It is of course impossible to say whether there would be more people crossing the Mediterranean had Operation Sophia not been in place – but claiming that the mission has a “deterrent effect” on migration at a time when the number crossings has remained “steady” and the number of deaths at sea has increased involves a very creative interpretation of the word “deterrent”.

In the long-term the EU’s intention is for a functioning Libyan coastguard to prevent people leaving the country. Staff deployed with Operation Sophia have begun training Libyan officials, and so far around 80 people have participated in courses:

“Training teams from UNHCR and FRONTEX are in charge of modules on human rights and refugee law and law enforcement respectively. The training is strictly limited to coastguard and law enforcement functions.”

Judith Sutherland of Human Rights Watch has made some perceptive points about the EU’s training of the Libyan coast guard:

"EU-flagged vessels are bound by the principle of non-refoulement, which bars returning anyone to a place where they face threats to their lives and freedoms. If migrant boats intercepted in Libyan waters by Libyan vessels are taken back to Libyan shores, however, the EU non-refoulement obligations would not be triggered. Libya has not ratified the international refugee convention, does not have a functioning asylum system, and, as stated above, subjects migrants and asylum seekers to abuse." [8]

The current EU policy in this respect is to train the Libyan coastguard “to deliver significant effect in reducing migrant flows,” so that people can be taken back to the mainland and risk their lives there instead of at sea. The fact that people have a desperate and legitimate need to escape Libya does not seem to come into the equation. [9]

A bleak reality

Credendino remarks at one point that: “The existence of migration along the CMR is a reality that must be managed as safely and effectively as possible.” He offers a bleak vision of what this constitutes:

“Military units, such as ENFM ships, can operate even in challenging weather conditions, ensure a medical and health screening in order to contain any pandemic risk in countries of arrival, security checks in order to report suspects to responsible authorities as well as whenever necessary provide security to ships belonging to NGOs, FRONTEX etc. ENFM also provides early maritime situational awareness to NGOs of emerging rescue tasks through its Maritime Patrol Aircraft capability.”

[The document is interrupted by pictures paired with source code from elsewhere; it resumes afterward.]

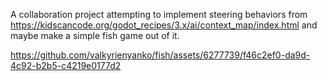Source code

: A collaboration project attempting to implement steering behaviors from https://kidscancode.org/godot_recipes/3.x/ai/context_map/index.html and maybe make a simple fish game out of it.

https://github.com/valkyrienyanko/fish/assets/6277739/f46c2ef0-da9d-4c92-b2b5-c4219e0177d2
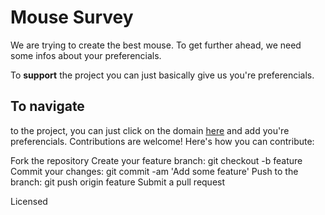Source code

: # Mouse Survey

We are trying to create the best mouse. To get further ahead,
we need some infos about your preferencials.

To **support** the project you can just basically
give us you're preferencials.



## To navigate 

to the project, you can just click on the domain [here](mouse-survey.netlify.app/)
and add you're preferencials.
Contributions are welcome! Here's how you can contribute:

Fork the repository
Create your feature branch: git checkout -b feature
Commit your changes: git commit -am 'Add some feature'
Push to the branch: git push origin feature
Submit a pull request

Licensed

The reality of some peoples’ migration to Europe is of course managed far more “safely and effectively” than that in the Mediterranean. For those with the right nationality, papers and permissions, all they have to do is buy a plane or boat ticket, get on board, and enjoy the journey. EU rules that fine companies for transporting the “wrong” people make this impossible for many; instead they spend vastly greater sums on life-threatening journeys in little rubber boats.

In the short-term, the need for a large-scale search and rescue operation in the Mediterranean remains clear. In the long-term, eliminating carrier sanctions and ensuring that there are meaningful safe and legal ways to travel to Europe (not to mention a meaningful discussion about the deep structural causes of large-scale migration) is the only alternative to the ongoing tragedy in the Mediterranean.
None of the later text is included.